Records from a collection:
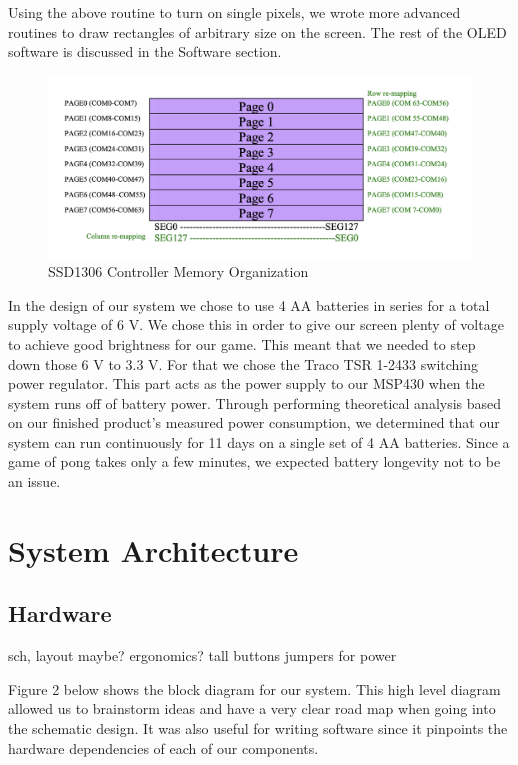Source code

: \documentclass{article}
\begin{document}
Using the above routine to turn on single pixels, we wrote more advanced routines to draw rectangles of arbitrary size on the screen. The rest of the OLED software is discussed in the Software section.

\begin{figure}[h!]
    \centering
    \includegraphics[width=\textwidth]{buffre.png}
    \caption{SSD1306 Controller Memory Organization}
    \label{fig:my_label}
\end{figure}

 In the design of our system we chose to use 4 AA batteries in series for a total supply voltage of 6 V. We chose this in order to give our screen plenty of voltage to achieve good brightness for our game. This meant that we needed to step down those 6 V to 3.3 V. For that we chose the Traco TSR 1-2433 switching power regulator. This part acts as the power supply to our MSP430 when the system runs off of battery power. Through performing theoretical analysis based on our finished product's measured power consumption, we determined that our system can run continuously for 11 days on a single set of 4 AA batteries. Since a game of pong takes only a few minutes, we expected battery longevity not to be an issue.


\section{System Architecture}
\subsection{Hardware}

sch, layout maybe? ergonomics? tall buttons
jumpers for power

Figure 2 below shows the block diagram for our system. This high level diagram allowed us to brainstorm ideas and have a very clear road map when going into the schematic design. It was also useful for writing software since it pinpoints the hardware dependencies of each of our components.
\end{document}

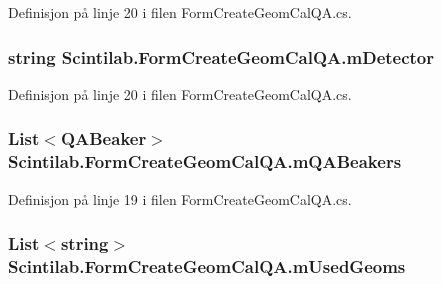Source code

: Definisjon på linje 20 i filen Form\+Create\+Geom\+Cal\+Q\+A.\+cs.

\hypertarget{class_scintilab_1_1_form_create_geom_cal_q_a_a2990b98661b1e6bec61d6da32629944c}{
\subsubsection[{m\+Detector}]{\setlength{\rightskip}{0pt plus 5cm}string Scintilab.\+Form\+Create\+Geom\+Cal\+Q\+A.\+m\+Detector\hspace{0.3cm}{\ttfamily [private]}}}\label{class_scintilab_1_1_form_create_geom_cal_q_a_a2990b98661b1e6bec61d6da32629944c}


Definisjon på linje 20 i filen Form\+Create\+Geom\+Cal\+Q\+A.\+cs.

\hypertarget{class_scintilab_1_1_form_create_geom_cal_q_a_af6d0e7f88cf2381eee36d1c4c13106d5}{
\subsubsection[{m\+Q\+A\+Beakers}]{\setlength{\rightskip}{0pt plus 5cm}List$<${\bf Q\+A\+Beaker}$>$ Scintilab.\+Form\+Create\+Geom\+Cal\+Q\+A.\+m\+Q\+A\+Beakers\hspace{0.3cm}{\ttfamily [private]}}}\label{class_scintilab_1_1_form_create_geom_cal_q_a_af6d0e7f88cf2381eee36d1c4c13106d5}


Definisjon på linje 19 i filen Form\+Create\+Geom\+Cal\+Q\+A.\+cs.

\hypertarget{class_scintilab_1_1_form_create_geom_cal_q_a_a090638f16b85aa89acccb3418e478297}{
\subsubsection[{m\+Used\+Geoms}]{\setlength{\rightskip}{0pt plus 5cm}List$<$string$>$ Scintilab.\+Form\+Create\+Geom\+Cal\+Q\+A.\+m\+Used\+Geoms\hspace{0.3cm}{\ttfamily [private]}}}\label{class_scintilab_1_1_form_create_geom_cal_q_a_a090638f16b85aa89acccb3418e478297}


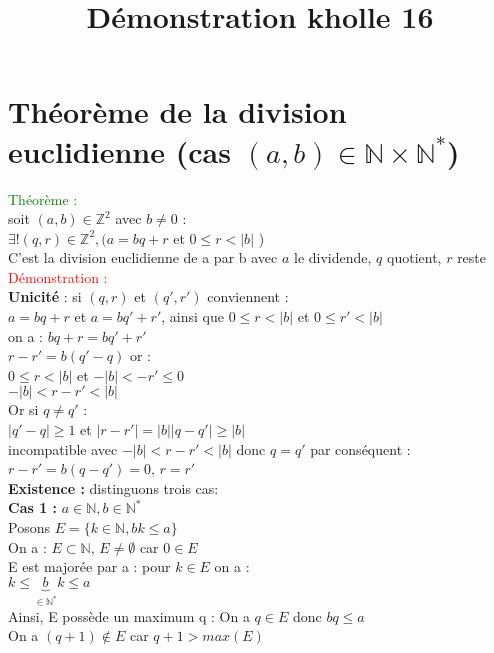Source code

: \documentclass{article}
\begin{document}
\title{Démonstration kholle 16}
\date{}
\maketitle
	\renewcommand{\thesection}{\Roman{section}}
	\setlength{\parindent}{1.5cm}
\section{Théorème de la division euclidienne (cas $(a,b) \in \mathbb{N} \times \mathbb{N}^\ast$)}
\textcolor{green}{Théorème :} \\ 
soit $(a,b) \in \mathbb{Z}^2$ avec $b \neq 0$ : \\ 
$\exists ! (q,r) \in \mathbb{Z}^2,(a=bq+r$ et $0 \leq r <|b|$ ) \\ 
C'est la division euclidienne de a par b  avec $a$ le dividende, $q$ quotient, $r$ reste \\
\textcolor{red}{Démonstration :} \\  
{\bf Unicité} : si $(q,r)$ et $(q',r')$ conviennent : \\ 
$a=bq+r$ et $a=bq'+r'$, ainsi que $0\leq r < |b|$ et $0 \leq r' < |b|$ \\ 
on a : $bq+r=bq'+r'$ \\ 
$r-r'=b(q'-q)$ or : \\ 
$0 \leq r < |b|$ et $-|b| < -r' \leq 0$ \\ 
$-|b| < r-r' < |b|$ \\ 
Or si $q \neq q'$ : \\ 
$|q'-q| \geq 1$ et $|r-r'|=|b||q-q'|\geq |b|$ \\ 
incompatible avec $-|b| < r-r' < |b|$ donc $q=q'$ par conséquent : \\ 
$r-r'=b(q-q')=0$, $r=r'$ \\ 
{\bf Existence :} distinguons trois cas: \\ 
{\bf Cas 1 :} $a \in \mathbb{N}, b \in \mathbb{N}^\ast$ \\ 
Posons $E= \lbrace k \in \mathbb{N}, bk \leq a\rbrace$ \\ 
On a : $E \subset \mathbb{N}$, $E \neq \emptyset$ car $0 \in E $ \\ 
E est majorée par a : pour $k \in E$ on a : \\ 
$k \leq \underbrace{b}_{\in \mathbb{N}^\ast} k \leq a$ \\ 
Ainsi, E possède un maximum q : On a $q \in E$ donc $bq \leq a$ \\ 
On a $(q+1) \notin E$ car $q+1>max(E)$ \\ 
\end{document}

* **What you are asked to do**: The answer consists of the records repeated exactly, without any images.

* **Answer section**:
Source code

: \documentclass{article}
\begin{document}
Using the above routine to turn on single pixels, we wrote more advanced routines to draw rectangles of arbitrary size on the screen. The rest of the OLED software is discussed in the Software section.

\begin{figure}[h!]
    \centering
    \includegraphics[width=\textwidth]{buffre.png}
    \caption{SSD1306 Controller Memory Organization}
    \label{fig:my_label}
\end{figure}

 In the design of our system we chose to use 4 AA batteries in series for a total supply voltage of 6 V. We chose this in order to give our screen plenty of voltage to achieve good brightness for our game. This meant that we needed to step down those 6 V to 3.3 V. For that we chose the Traco TSR 1-2433 switching power regulator. This part acts as the power supply to our MSP430 when the system runs off of battery power. Through performing theoretical analysis based on our finished product's measured power consumption, we determined that our system can run continuously for 11 days on a single set of 4 AA batteries. Since a game of pong takes only a few minutes, we expected battery longevity not to be an issue.


\section{System Architecture}
\subsection{Hardware}

sch, layout maybe? ergonomics? tall buttons
jumpers for power

Figure 2 below shows the block diagram for our system. This high level diagram allowed us to brainstorm ideas and have a very clear road map when going into the schematic design. It was also useful for writing software since it pinpoints the hardware dependencies of each of our components.
\end{document}

Source code

: Definisjon på linje 20 i filen Form\+Create\+Geom\+Cal\+Q\+A.\+cs.

\hypertarget{class_scintilab_1_1_form_create_geom_cal_q_a_a2990b98661b1e6bec61d6da32629944c}{
\subsubsection[{m\+Detector}]{\setlength{\rightskip}{0pt plus 5cm}string Scintilab.\+Form\+Create\+Geom\+Cal\+Q\+A.\+m\+Detector\hspace{0.3cm}{\ttfamily [private]}}}\label{class_scintilab_1_1_form_create_geom_cal_q_a_a2990b98661b1e6bec61d6da32629944c}


Definisjon på linje 20 i filen Form\+Create\+Geom\+Cal\+Q\+A.\+cs.

\hypertarget{class_scintilab_1_1_form_create_geom_cal_q_a_af6d0e7f88cf2381eee36d1c4c13106d5}{
\subsubsection[{m\+Q\+A\+Beakers}]{\setlength{\rightskip}{0pt plus 5cm}List$<${\bf Q\+A\+Beaker}$>$ Scintilab.\+Form\+Create\+Geom\+Cal\+Q\+A.\+m\+Q\+A\+Beakers\hspace{0.3cm}{\ttfamily [private]}}}\label{class_scintilab_1_1_form_create_geom_cal_q_a_af6d0e7f88cf2381eee36d1c4c13106d5}


Definisjon på linje 19 i filen Form\+Create\+Geom\+Cal\+Q\+A.\+cs.

\hypertarget{class_scintilab_1_1_form_create_geom_cal_q_a_a090638f16b85aa89acccb3418e478297}{
\subsubsection[{m\+Used\+Geoms}]{\setlength{\rightskip}{0pt plus 5cm}List$<$string$>$ Scintilab.\+Form\+Create\+Geom\+Cal\+Q\+A.\+m\+Used\+Geoms\hspace{0.3cm}{\ttfamily [private]}}}\label{class_scintilab_1_1_form_create_geom_cal_q_a_a090638f16b85aa89acccb3418e478297}


Source code

: \documentclass{article}
\begin{document}
\title{Démonstration kholle 16}
\date{}
\maketitle
	\renewcommand{\thesection}{\Roman{section}}
	\setlength{\parindent}{1.5cm}
\section{Théorème de la division euclidienne (cas $(a,b) \in \mathbb{N} \times \mathbb{N}^\ast$)}
\textcolor{green}{Théorème :} \\ 
soit $(a,b) \in \mathbb{Z}^2$ avec $b \neq 0$ : \\ 
$\exists ! (q,r) \in \mathbb{Z}^2,(a=bq+r$ et $0 \leq r <|b|$ ) \\ 
C'est la division euclidienne de a par b  avec $a$ le dividende, $q$ quotient, $r$ reste \\
\textcolor{red}{Démonstration :} \\  
{\bf Unicité} : si $(q,r)$ et $(q',r')$ conviennent : \\ 
$a=bq+r$ et $a=bq'+r'$, ainsi que $0\leq r < |b|$ et $0 \leq r' < |b|$ \\ 
on a : $bq+r=bq'+r'$ \\ 
$r-r'=b(q'-q)$ or : \\ 
$0 \leq r < |b|$ et $-|b| < -r' \leq 0$ \\ 
$-|b| < r-r' < |b|$ \\ 
Or si $q \neq q'$ : \\ 
$|q'-q| \geq 1$ et $|r-r'|=|b||q-q'|\geq |b|$ \\ 
incompatible avec $-|b| < r-r' < |b|$ donc $q=q'$ par conséquent : \\ 
$r-r'=b(q-q')=0$, $r=r'$ \\ 
{\bf Existence :} distinguons trois cas: \\ 
{\bf Cas 1 :} $a \in \mathbb{N}, b \in \mathbb{N}^\ast$ \\ 
Posons $E= \lbrace k \in \mathbb{N}, bk \leq a\rbrace$ \\ 
On a : $E \subset \mathbb{N}$, $E \neq \emptyset$ car $0 \in E $ \\ 
E est majorée par a : pour $k \in E$ on a : \\ 
$k \leq \underbrace{b}_{\in \mathbb{N}^\ast} k \leq a$ \\ 
Ainsi, E possède un maximum q : On a $q \in E$ donc $bq \leq a$ \\ 
On a $(q+1) \notin E$ car $q+1>max(E)$ \\ 
\end{document}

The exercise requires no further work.